*** DATA FOR THIS TASK Section Begins ***

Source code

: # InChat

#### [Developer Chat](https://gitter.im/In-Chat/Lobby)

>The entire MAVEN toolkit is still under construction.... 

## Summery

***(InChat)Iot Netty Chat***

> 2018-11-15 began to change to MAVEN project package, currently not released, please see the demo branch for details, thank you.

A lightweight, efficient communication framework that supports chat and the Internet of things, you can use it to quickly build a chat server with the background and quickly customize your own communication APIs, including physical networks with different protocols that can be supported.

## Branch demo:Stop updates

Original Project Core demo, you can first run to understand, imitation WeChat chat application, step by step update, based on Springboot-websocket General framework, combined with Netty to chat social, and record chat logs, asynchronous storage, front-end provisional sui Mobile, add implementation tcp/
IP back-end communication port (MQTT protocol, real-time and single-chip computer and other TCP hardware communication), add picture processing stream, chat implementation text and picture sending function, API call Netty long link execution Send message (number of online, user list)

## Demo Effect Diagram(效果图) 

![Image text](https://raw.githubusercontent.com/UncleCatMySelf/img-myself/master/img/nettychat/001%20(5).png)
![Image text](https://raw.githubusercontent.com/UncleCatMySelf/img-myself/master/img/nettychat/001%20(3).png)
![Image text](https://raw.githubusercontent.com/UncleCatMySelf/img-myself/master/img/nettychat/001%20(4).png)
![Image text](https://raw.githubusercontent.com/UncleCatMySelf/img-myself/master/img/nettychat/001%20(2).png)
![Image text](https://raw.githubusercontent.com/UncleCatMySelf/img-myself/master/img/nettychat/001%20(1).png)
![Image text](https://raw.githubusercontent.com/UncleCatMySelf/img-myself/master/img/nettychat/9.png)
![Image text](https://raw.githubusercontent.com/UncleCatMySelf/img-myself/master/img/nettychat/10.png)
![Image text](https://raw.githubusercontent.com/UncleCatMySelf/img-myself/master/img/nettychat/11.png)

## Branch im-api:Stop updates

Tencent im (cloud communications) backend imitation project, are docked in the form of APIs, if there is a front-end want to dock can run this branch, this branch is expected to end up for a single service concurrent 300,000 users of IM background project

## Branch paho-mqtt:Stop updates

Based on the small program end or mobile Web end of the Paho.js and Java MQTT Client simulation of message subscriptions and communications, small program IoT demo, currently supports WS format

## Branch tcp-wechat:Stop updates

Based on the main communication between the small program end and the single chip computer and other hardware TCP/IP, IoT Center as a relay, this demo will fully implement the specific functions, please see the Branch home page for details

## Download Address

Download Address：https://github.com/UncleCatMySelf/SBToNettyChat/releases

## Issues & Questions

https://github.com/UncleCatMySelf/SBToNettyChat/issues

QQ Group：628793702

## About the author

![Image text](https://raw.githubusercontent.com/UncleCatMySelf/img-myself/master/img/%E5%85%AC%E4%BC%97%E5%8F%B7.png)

*** DATA FOR THIS TASK Section Ends ***

ASSIGNED TASK — Only the lines from the one containing "QQ Group：628793702" through the last line of the material should be returned, each one exactly as written.

YOUR SOLUTION —
QQ Group：628793702

## About the author

![Image text](https://raw.githubusercontent.com/UncleCatMySelf/img-myself/master/img/%E5%85%AC%E4%BC%97%E5%8F%B7.png)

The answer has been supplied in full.